Sami Bébawi, 73, former head of international construction for Canadian engineer SNC-Lavalin, was sentenced to eight years and six months in prison on January 10 for his part in corrupt practices in Libya during the regime of Moammar Gadhafi.
The company separately settled its own corruption charges related to when its subsidiary SNC-Lavalin Construction pleaded guilty in the Court of Quebec to a single charge of fraud on December 18, 2019.
All other charges against SNC-Lavalin Group and its international marketing arm, SNC-Lavalin International, have been withdrawn as part of the settlement, which sees SNC-Lavalin Construction paying a CAD$280 million (US$214 million) fine over five years.
A Quebec Superior Court jury found Bébawi guilty on December 15, 2019 of all five counts he faced, including fraud, corruption of foreign officials and laundering proceeds of crime.
Canada’s Crown prosecution alleged that SNC-Lavalin transferred approximately CAD$113 million (US$86 million) to a shell company between the late 1990s and the end of the Gadhafi regime in 2011. The prosecution’s main witness, another former SNC-Lavalin executive, Riadh Ben Aissa, told jurors the money was used to reward Moammar Gadhafi’s son, Saadi, for giving the company construction projects in the period totalling at least CAD$1.85 billion (US$1.4 billion).

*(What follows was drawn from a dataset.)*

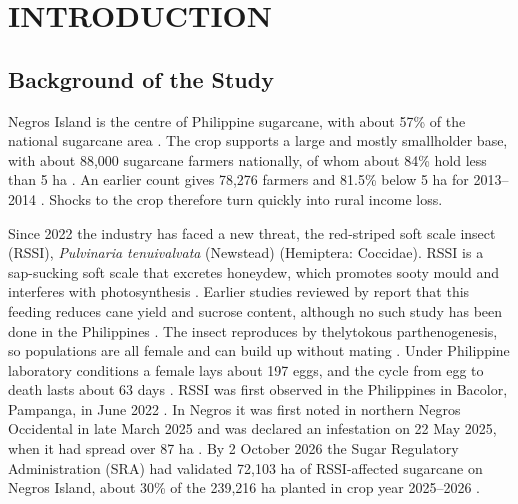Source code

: \section{INTRODUCTION}

\subsection{Background of the Study}

Negros Island is the centre of Philippine sugarcane, with about 57\% of the national sugarcane area \citep{PCAARRDnd}. The crop supports a large and mostly smallholder base, with about 88,000 sugarcane farmers nationally, of whom about 84\% hold less than 5 ha \citep{PCAARRDnd}. An earlier count gives 78,276 farmers and 81.5\% below 5 ha for 2013--2014 \citep{Briones2020}. Shocks to the crop therefore turn quickly into rural income loss.

Since 2022 the industry has faced a new threat, the red-striped soft scale insect (RSSI), \emph{Pulvinaria tenuivalvata} (Newstead) (Hemiptera: Coccidae). RSSI is a sap-sucking soft scale that excretes honeydew, which promotes sooty mould and interferes with photosynthesis \citep{Guerrero2026}. Earlier studies reviewed by \citet{Guerrero2026} report that this feeding reduces cane yield and sucrose content, although no such study has been done in the Philippines \citep{Guerrero2024}. The insect reproduces by thelytokous parthenogenesis, so populations are all female and can build up without mating \citep{Guerrero2026}. Under Philippine laboratory conditions a female lays about 197 eggs, and the cycle from egg to death lasts about 63 days \citep{Guerrero2026}. RSSI was first observed in the Philippines in Bacolor, Pampanga, in June 2022 \citep{Navasero2023}. In Negros it was first noted in northern Negros Occidental in late March 2025 and was declared an infestation on 22 May 2025, when it had spread over 87 ha \citep{ManilaBulletin2025}. By 2 October 2026 the Sugar Regulatory Administration (SRA) had validated 72,103 ha of RSSI-affected sugarcane on Negros Island, about 30\% of the 239,216 ha planted in crop year 2025--2026 \citep{SRA2026FOI}.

The charges against SNC-Lavalin, the company, were brought in 2015, and related to activities in Libya during the period of 2001 to 2011.
“We are pleased to settle these legacy issues and remove these legal uncertainties overhanging the company,” said SNC-Lavalin Group board chairman Kevin G. Lynch. “We feel this settlement is fair, and we deeply regret this past behaviour which was contrary to our values and ethical standards. The company has changed a great deal, embraced a world-class integrity regime and culture, and going forward we have renewed confidence about the company’s future.”
SNC-Lavalin said it does not anticipate that the guilty plea will affect the eligibility of SNC-Lavalin Group companies to bid on future projects.